¹ The Public Health Research Institute of the City of New York, Inc., and Department of Health, Bureau of Laboratories, New York, New York 10016

ABSTRACT

Escherichia coli wild-type cells form constitutively the enzyme phospho-ß-glucosidase A, which has a high affinity for phosphorylated aromatic ß-glucosides and a low affinity for phosphorylated ß-methyl-glucoside. Phospho-ß-glucosidase B and ß-glucoside permease I are formed in aromatic ß-glucoside-fermenting mutants. Mutants lacking phospho-ß-glucosidases A and B have been isolated. These mutants showed a reduced rate of inducibility of the ß-glucoside permease I. The restoration of phospho-ß-glucosidase A or B activity resulted in an increased rate of induction of the ß-glucoside permease I. The presence of the phospho-ß-glucosidases was not required for the constitutive biosynthesis of the ß-glucoside permease.

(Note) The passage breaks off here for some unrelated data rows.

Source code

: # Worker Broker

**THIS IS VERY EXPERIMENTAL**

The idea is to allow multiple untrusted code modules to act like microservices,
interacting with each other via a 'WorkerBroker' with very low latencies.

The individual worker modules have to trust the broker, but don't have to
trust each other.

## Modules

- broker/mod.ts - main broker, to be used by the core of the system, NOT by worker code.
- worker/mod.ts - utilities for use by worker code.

Mutants selected for growth on ß-methyl-glucoside as carbon source showed an increased level of constitutive phospho-ß-glucosidase A activity. Gene bglD, the structural gene for phospho-ß-glucosidase A, was mapped between the pyrE locus and the cluster bgl loci, whereas bglE, the regulatory site determining the hyperproduction of phospho-ß-glucosidase A, was mapped between the bgl and ilv clusters. The bglE locus appears to have a regulatory effect on the expression of the bglD gene.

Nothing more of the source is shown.